Dans le miroir que lui tendent les autres, le personnage de Šćepanović se trouve ainsi violemment déjeté. Son épreuve, stricto sensu kafkaïenne – une métamorphose insensée – le force à se déprendre de tout ce qu’il tenait pour solide sur le monde et sur lui-même. Grigorije, dans Le Rachat, n’est plus celui qui, au bord d’un ravin, avait sauvé de la Shoah par balles les hommes du village. Il est devenu l’indésirable, le proscrit, et c’est tout son être, dans ce qu’il avait de plus stable, qui bascule dans le vide de son inexistence : s’il n’a rien été pour eux, alors il n’est plus rien.
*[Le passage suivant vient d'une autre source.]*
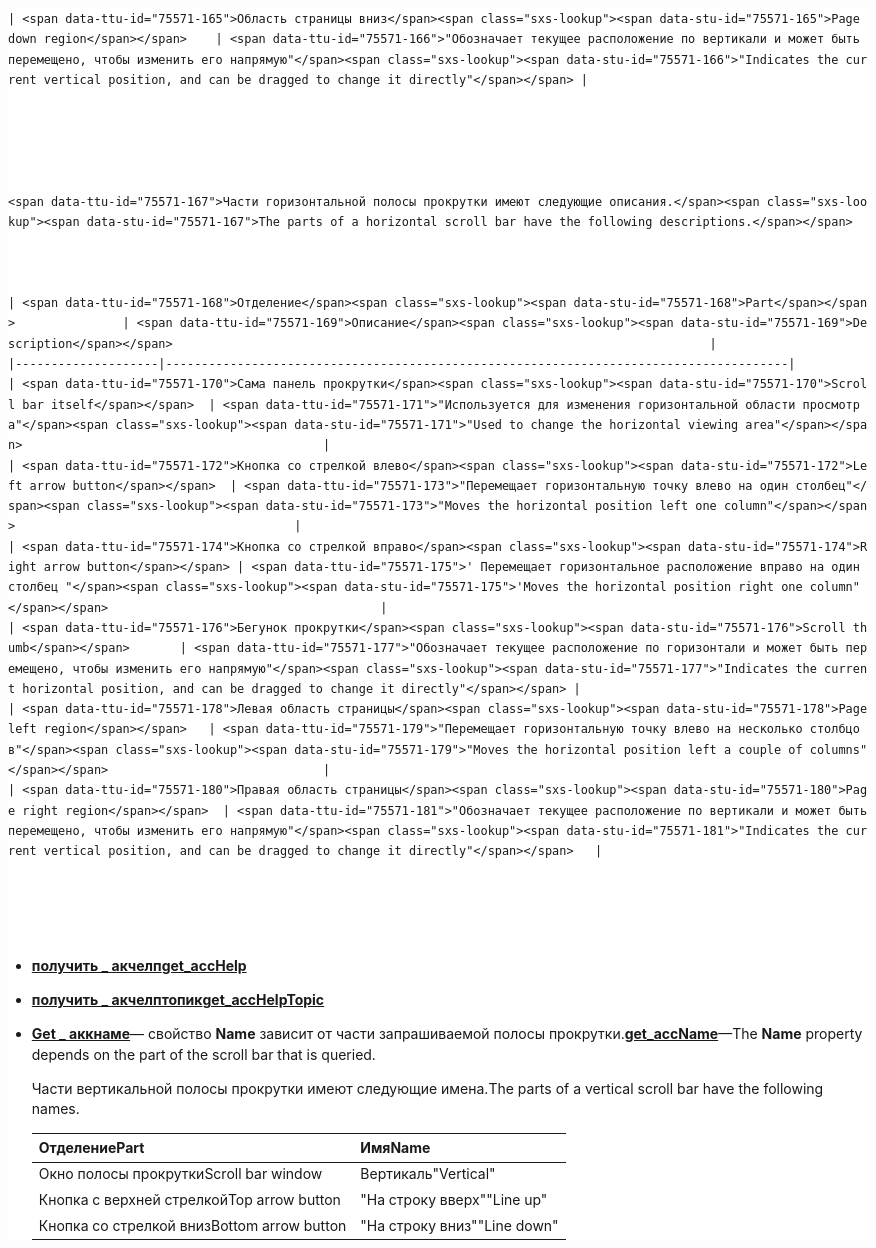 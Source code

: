     | <span data-ttu-id="75571-165">Область страницы вниз</span><span class="sxs-lookup"><span data-stu-id="75571-165">Page down region</span></span>    | <span data-ttu-id="75571-166">"Обозначает текущее расположение по вертикали и может быть перемещено, чтобы изменить его напрямую"</span><span class="sxs-lookup"><span data-stu-id="75571-166">"Indicates the current vertical position, and can be dragged to change it directly"</span></span> |

    

     

    <span data-ttu-id="75571-167">Части горизонтальной полосы прокрутки имеют следующие описания.</span><span class="sxs-lookup"><span data-stu-id="75571-167">The parts of a horizontal scroll bar have the following descriptions.</span></span>

    

    | <span data-ttu-id="75571-168">Отделение</span><span class="sxs-lookup"><span data-stu-id="75571-168">Part</span></span>               | <span data-ttu-id="75571-169">Описание</span><span class="sxs-lookup"><span data-stu-id="75571-169">Description</span></span>                                                                           |
    |--------------------|---------------------------------------------------------------------------------------|
    | <span data-ttu-id="75571-170">Сама панель прокрутки</span><span class="sxs-lookup"><span data-stu-id="75571-170">Scroll bar itself</span></span>  | <span data-ttu-id="75571-171">"Используется для изменения горизонтальной области просмотра"</span><span class="sxs-lookup"><span data-stu-id="75571-171">"Used to change the horizontal viewing area"</span></span>                                          |
    | <span data-ttu-id="75571-172">Кнопка со стрелкой влево</span><span class="sxs-lookup"><span data-stu-id="75571-172">Left arrow button</span></span>  | <span data-ttu-id="75571-173">"Перемещает горизонтальную точку влево на один столбец"</span><span class="sxs-lookup"><span data-stu-id="75571-173">"Moves the horizontal position left one column"</span></span>                                       |
    | <span data-ttu-id="75571-174">Кнопка со стрелкой вправо</span><span class="sxs-lookup"><span data-stu-id="75571-174">Right arrow button</span></span> | <span data-ttu-id="75571-175">' Перемещает горизонтальное расположение вправо на один столбец "</span><span class="sxs-lookup"><span data-stu-id="75571-175">'Moves the horizontal position right one column"</span></span>                                      |
    | <span data-ttu-id="75571-176">Бегунок прокрутки</span><span class="sxs-lookup"><span data-stu-id="75571-176">Scroll thumb</span></span>       | <span data-ttu-id="75571-177">"Обозначает текущее расположение по горизонтали и может быть перемещено, чтобы изменить его напрямую"</span><span class="sxs-lookup"><span data-stu-id="75571-177">"Indicates the current horizontal position, and can be dragged to change it directly"</span></span> |
    | <span data-ttu-id="75571-178">Левая область страницы</span><span class="sxs-lookup"><span data-stu-id="75571-178">Page left region</span></span>   | <span data-ttu-id="75571-179">"Перемещает горизонтальную точку влево на несколько столбцов"</span><span class="sxs-lookup"><span data-stu-id="75571-179">"Moves the horizontal position left a couple of columns"</span></span>                              |
    | <span data-ttu-id="75571-180">Правая область страницы</span><span class="sxs-lookup"><span data-stu-id="75571-180">Page right region</span></span>  | <span data-ttu-id="75571-181">"Обозначает текущее расположение по вертикали и может быть перемещено, чтобы изменить его напрямую"</span><span class="sxs-lookup"><span data-stu-id="75571-181">"Indicates the current vertical position, and can be dragged to change it directly"</span></span>   |

    

     

-   [<span data-ttu-id="75571-182">**получить \_ акчелп**</span><span class="sxs-lookup"><span data-stu-id="75571-182">**get\_accHelp**</span></span>](/windows/desktop/api/Oleacc/nf-oleacc-iaccessible-get_acchelp)
-   [<span data-ttu-id="75571-183">**получить \_ акчелптопик**</span><span class="sxs-lookup"><span data-stu-id="75571-183">**get\_accHelpTopic**</span></span>](/windows/desktop/api/Oleacc/nf-oleacc-iaccessible-get_acchelptopic)
-   <span data-ttu-id="75571-184">[**Get \_ аккнаме**](/windows/desktop/api/Oleacc/nf-oleacc-iaccessible-get_accname)— свойство **Name** зависит от части запрашиваемой полосы прокрутки.</span><span class="sxs-lookup"><span data-stu-id="75571-184">[**get\_accName**](/windows/desktop/api/Oleacc/nf-oleacc-iaccessible-get_accname)—The **Name** property depends on the part of the scroll bar that is queried.</span></span>

    <span data-ttu-id="75571-185">Части вертикальной полосы прокрутки имеют следующие имена.</span><span class="sxs-lookup"><span data-stu-id="75571-185">The parts of a vertical scroll bar have the following names.</span></span>

    | <span data-ttu-id="75571-186">Отделение</span><span class="sxs-lookup"><span data-stu-id="75571-186">Part</span></span>                | <span data-ttu-id="75571-187">Имя</span><span class="sxs-lookup"><span data-stu-id="75571-187">Name</span></span>        |
    |---------------------|-------------|
    | <span data-ttu-id="75571-188">Окно полосы прокрутки</span><span class="sxs-lookup"><span data-stu-id="75571-188">Scroll bar window</span></span>   | <span data-ttu-id="75571-189">Вертикаль</span><span class="sxs-lookup"><span data-stu-id="75571-189">"Vertical"</span></span>  |
    | <span data-ttu-id="75571-190">Кнопка с верхней стрелкой</span><span class="sxs-lookup"><span data-stu-id="75571-190">Top arrow button</span></span>    | <span data-ttu-id="75571-191">"На строку вверх"</span><span class="sxs-lookup"><span data-stu-id="75571-191">"Line up"</span></span>   |
    | <span data-ttu-id="75571-192">Кнопка со стрелкой вниз</span><span class="sxs-lookup"><span data-stu-id="75571-192">Bottom arrow button</span></span> | <span data-ttu-id="75571-193">"На строку вниз"</span><span class="sxs-lookup"><span data-stu-id="75571-193">"Line down"</span></span> |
Mais de façon encore incompréhensible, si bien que l’on pourrait dire de lui ce que l’incipit de la nouvelle « Avant la vérité » dit d’Antonio : « Il avait l’impression de s’être trompé de chemin, tout en sachant fort bien qu’il n’y en avait point d’autre ». Étonnement que les choses soient ce qu’elles sont, néanmoins certitude qu’elles ne peuvent être autrement, parce qu’il est toujours déjà trop tard. Dans la nouvelle « L’autre temps », une femme qu’il n’a jamais vue invite ainsi le narrateur : « Je t’ai attendu longtemps, Simon ». Ce que lui, trop content de l’aubaine, prend d’abord pour le subterfuge de l’inconnue pour l’attirer dans son lit, avant que d’éprouver, au matin, un malaise quand elle persiste à lui donner le nom d’un autre : « Simon, pourquoi souris-tu ? » Soudain, alors, l’inquiétude – « Je ne suis pas Simon, m’entendis-je répondre d’une voix brisée » – et avec elle le sentiment de « la dévastation de cette longue nuit ». Puis, tout au long du récit, une oppression en crescendo jusqu’au dénouement.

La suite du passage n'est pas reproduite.